When diplomacy fails
So it was that special time again, where Linda and I go grocery shopping together. And by “shopping” I mean aimlessly wandering around Spar in the DZ, talking about soup, and by “grocery” I mean Brazil nuts, a (in retrospect not worth buying) sandwich, and onion rings. But introductory pleasantries aside, we ended up, not surprisingly, at the Kassa. We were lined up at the first check out counter, in a row of three. Anyone who knows Spar in the DZ will be familiar with the desperate battle, or rather the uncomfortable-ness of trying to pass through the isle, when a line of people at the check out are protruding into it, because of the appalling interior layouting the Spar interior designer was responsible for. In any case, we were at the end of a rather short queue, only slightly butting into the walkway. But this was precisely our downfall. While I was facing Linda, most probably engrossed in a riveting discussion of some kind, a Filipino woman carrying a six-pack of water jostled by unapologetically. Trying to politely deflect this blow, and keep it from turning into a domino effect like phenomena along the check out, I turned to the side, managing to only lightly brush the lady in front of me, as opposed to shoving her into the gum stand. In fact, I actually thought her huge and regal looking fur coat would have acted as a buffer, letting this mundane occurrence pass by without any further incident. This is when it all went wrong.
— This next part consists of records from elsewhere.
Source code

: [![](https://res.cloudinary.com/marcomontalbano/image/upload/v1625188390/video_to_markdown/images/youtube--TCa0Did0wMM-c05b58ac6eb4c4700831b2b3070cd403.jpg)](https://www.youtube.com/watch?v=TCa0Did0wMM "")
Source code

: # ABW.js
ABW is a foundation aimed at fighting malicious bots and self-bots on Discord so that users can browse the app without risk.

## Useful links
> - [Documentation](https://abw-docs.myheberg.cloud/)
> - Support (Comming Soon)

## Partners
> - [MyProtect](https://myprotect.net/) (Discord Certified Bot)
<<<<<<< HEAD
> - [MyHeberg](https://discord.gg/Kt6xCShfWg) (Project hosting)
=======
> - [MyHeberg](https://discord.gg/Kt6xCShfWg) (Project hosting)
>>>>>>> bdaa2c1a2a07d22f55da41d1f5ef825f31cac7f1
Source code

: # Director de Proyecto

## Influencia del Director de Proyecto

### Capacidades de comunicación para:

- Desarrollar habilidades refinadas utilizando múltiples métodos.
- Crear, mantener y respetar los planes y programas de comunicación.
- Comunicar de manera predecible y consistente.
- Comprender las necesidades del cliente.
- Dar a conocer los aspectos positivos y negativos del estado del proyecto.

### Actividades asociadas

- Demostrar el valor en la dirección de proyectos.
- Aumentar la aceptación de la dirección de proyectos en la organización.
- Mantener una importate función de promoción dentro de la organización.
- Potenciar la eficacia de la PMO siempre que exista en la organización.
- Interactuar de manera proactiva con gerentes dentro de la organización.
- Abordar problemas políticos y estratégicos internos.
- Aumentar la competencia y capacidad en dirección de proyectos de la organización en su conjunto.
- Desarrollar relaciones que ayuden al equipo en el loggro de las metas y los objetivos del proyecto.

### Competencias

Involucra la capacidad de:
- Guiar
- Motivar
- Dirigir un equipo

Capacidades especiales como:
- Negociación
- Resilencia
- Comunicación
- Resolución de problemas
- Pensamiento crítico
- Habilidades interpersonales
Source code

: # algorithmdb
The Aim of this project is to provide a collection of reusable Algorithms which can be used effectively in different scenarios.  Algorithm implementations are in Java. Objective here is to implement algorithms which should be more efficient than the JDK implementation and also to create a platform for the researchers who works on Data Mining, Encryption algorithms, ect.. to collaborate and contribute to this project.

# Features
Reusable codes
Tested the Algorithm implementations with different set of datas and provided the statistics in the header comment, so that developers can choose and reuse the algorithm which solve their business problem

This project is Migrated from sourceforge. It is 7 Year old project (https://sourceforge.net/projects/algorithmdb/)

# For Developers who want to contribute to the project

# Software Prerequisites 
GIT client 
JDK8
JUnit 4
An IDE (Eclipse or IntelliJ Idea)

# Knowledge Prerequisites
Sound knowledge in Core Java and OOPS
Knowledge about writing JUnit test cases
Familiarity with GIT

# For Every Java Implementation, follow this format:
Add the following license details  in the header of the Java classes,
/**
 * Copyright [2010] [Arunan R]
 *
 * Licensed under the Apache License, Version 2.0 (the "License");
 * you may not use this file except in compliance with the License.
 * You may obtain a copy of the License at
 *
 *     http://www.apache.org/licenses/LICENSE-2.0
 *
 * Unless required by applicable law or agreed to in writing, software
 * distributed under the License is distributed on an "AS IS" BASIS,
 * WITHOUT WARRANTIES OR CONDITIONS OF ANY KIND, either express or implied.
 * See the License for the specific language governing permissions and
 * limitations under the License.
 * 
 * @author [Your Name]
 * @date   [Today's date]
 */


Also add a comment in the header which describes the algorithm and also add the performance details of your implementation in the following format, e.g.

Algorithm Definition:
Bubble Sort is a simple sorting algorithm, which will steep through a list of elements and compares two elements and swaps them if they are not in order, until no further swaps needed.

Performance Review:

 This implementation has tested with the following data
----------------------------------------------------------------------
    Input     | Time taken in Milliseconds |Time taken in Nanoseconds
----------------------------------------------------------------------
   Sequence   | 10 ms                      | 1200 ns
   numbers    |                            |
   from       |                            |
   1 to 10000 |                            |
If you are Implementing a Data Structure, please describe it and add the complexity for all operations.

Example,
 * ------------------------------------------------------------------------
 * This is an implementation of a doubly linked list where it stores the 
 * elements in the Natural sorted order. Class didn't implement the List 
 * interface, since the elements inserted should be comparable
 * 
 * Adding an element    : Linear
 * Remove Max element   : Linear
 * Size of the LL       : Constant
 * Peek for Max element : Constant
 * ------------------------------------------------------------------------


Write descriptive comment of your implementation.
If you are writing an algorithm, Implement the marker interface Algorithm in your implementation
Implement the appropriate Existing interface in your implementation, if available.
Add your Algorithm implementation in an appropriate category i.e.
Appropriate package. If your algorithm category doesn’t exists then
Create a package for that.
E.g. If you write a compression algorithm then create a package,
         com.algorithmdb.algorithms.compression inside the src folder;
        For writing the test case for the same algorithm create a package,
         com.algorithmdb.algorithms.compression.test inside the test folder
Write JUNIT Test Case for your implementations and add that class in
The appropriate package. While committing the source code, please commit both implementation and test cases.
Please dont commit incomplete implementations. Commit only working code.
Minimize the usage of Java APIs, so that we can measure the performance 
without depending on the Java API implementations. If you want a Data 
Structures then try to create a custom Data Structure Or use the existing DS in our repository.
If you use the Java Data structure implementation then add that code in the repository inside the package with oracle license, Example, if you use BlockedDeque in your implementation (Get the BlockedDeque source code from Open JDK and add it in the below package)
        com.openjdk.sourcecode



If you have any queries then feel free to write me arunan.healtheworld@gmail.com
All of a sudden, “old grouchy lady”, or OGL as she will subsequently be referred to, wheeled around, and barked at us shortly:
“You can wait.”
And promptly turned back around. I was stunned more than anything, not really able to summon to mind the correct social decorum at such short notice. But the white noise in my head didn’t last long before OGL decided we needed another dose of her cheer, and repeated her previous statement, but chose this time to expand it to a generalized statement about the lack of respect present for the pension-age set, although “You can wait.” remained a liberally mumbled mantra throughout.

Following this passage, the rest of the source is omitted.